Concluímos esta caminhada com uma reflexão final e com a construção de um “Lema de Vida”, uma frase poderosa que nos carateriza e que nos poderá acompanhar todos os dias, lembrando-nos a pessoa que somos e que queremos ser.

Uma viagem ao interior de nós pode ser uma tarefa exigente e difícil, temos consciência disso.

O livro vem acompanhado de um “bloco de recursos”. A que recursos se refere?

Pedro Fernandes: Uma viagem ao interior de nós pode ser uma tarefa exigente e difícil, temos consciência disso. Quando pensámos neste livro, quisemos que quem se propusesse realizar esta caminhada, se pudesse sentir o mais acompanhado e apoiado possível. Enquanto psicólogos e psicoterapeutas, este é um cuidado ético obrigatório. Eu e a Rute não estaremos lá, com as pessoas, mas estão as nossas palavras e estes recursos. Falamos de aprender algumas estratégias de relaxamento, pensar de forma mais positiva, resolver problemas de modo mais assertivo ou ativar a rede de suporte social. Recursos estes que devem ser aprendidos e exercitados antes de escrever, ao mesmo tempo que devem ser mobilizados, sempre que for necessário, ao longo da jornada.

Mais do que recursos específicos para este livro, são ferramentas eficazes e de comprovado valor, que podem e devem ser utilizadas no quotidiano de cada um.

Terminado o livro, ou seja, escrito o livro, a proposta que deixa é que este seja guardado (assim nos indica o título). É um objeto para consulta a trabalho futuros?
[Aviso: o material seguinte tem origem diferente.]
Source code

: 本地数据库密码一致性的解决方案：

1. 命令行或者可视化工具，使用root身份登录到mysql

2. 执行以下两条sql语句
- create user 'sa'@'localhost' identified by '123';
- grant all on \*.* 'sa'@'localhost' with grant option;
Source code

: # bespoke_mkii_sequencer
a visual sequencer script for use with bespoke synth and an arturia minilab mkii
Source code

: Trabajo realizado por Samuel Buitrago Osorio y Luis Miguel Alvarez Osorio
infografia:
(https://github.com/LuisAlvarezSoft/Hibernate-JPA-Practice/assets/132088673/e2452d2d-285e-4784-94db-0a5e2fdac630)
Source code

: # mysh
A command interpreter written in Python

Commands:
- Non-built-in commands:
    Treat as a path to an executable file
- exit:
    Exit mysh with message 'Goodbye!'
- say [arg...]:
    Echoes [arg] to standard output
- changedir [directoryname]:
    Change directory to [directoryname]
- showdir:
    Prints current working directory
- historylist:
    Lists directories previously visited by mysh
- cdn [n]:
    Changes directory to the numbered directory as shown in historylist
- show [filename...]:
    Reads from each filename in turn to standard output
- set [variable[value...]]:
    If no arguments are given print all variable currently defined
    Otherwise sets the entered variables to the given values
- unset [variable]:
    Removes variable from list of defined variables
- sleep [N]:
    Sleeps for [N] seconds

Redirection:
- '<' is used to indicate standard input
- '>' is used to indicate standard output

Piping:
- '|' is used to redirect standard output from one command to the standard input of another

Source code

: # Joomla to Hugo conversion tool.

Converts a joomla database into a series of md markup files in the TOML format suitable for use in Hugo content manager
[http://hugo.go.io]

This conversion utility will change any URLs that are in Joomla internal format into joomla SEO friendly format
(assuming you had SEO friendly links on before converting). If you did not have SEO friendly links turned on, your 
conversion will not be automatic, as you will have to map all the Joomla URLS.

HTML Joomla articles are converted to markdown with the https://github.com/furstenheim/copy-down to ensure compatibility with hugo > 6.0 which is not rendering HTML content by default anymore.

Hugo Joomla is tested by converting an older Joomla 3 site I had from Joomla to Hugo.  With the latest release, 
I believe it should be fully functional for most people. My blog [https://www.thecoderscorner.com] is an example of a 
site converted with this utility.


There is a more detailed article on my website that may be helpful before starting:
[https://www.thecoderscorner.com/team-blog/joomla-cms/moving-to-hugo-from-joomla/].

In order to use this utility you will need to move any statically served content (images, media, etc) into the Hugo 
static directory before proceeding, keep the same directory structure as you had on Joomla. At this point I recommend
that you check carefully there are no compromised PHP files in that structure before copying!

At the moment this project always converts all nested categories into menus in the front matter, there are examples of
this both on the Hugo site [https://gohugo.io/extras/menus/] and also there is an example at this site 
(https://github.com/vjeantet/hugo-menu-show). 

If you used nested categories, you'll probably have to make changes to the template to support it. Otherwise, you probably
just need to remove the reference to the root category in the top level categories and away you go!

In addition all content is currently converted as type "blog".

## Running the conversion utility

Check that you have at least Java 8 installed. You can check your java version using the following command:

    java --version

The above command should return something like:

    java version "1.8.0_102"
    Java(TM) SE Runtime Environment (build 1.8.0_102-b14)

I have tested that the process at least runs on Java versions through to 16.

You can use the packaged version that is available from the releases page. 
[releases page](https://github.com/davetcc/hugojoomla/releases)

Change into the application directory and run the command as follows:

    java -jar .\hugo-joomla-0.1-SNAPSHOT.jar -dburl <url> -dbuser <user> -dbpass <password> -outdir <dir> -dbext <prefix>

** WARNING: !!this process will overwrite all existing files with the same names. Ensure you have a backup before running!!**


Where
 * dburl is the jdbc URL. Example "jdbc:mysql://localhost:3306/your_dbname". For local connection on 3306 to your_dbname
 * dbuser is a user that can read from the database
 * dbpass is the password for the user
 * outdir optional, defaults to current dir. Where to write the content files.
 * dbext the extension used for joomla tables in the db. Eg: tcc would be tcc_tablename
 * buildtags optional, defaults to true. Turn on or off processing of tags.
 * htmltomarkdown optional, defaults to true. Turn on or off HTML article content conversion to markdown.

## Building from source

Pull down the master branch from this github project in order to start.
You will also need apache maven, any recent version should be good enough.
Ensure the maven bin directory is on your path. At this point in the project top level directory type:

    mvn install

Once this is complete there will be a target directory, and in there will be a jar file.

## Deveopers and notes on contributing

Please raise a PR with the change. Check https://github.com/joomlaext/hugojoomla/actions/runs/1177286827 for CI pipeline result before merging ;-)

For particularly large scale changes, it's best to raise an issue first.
Rute Agulhas: Sim, contrariamente àquela ideia mais clássica de “escrever e deitar fora”, simbolizando o processo de eliminar as recordações mais negativas, entendemos que a pessoa deve “escrever e guardar”, exatamente pelas aprendizagens e narrativas mais ajustadas que poderão resultar deste processo de escrita. O diário deve ser guardado num local privado e seguro e consultado sempre que necessário.

E — por que não? — desafiamos ainda a pessoa a escrever para além deste diário, numa perspetiva de “volume 2”, agora orientado por si mesmo, de acordo com as suas necessidades e dando espaço à sua própria criatividade.

Entrevista concedida por escrito em janeiro de 2023.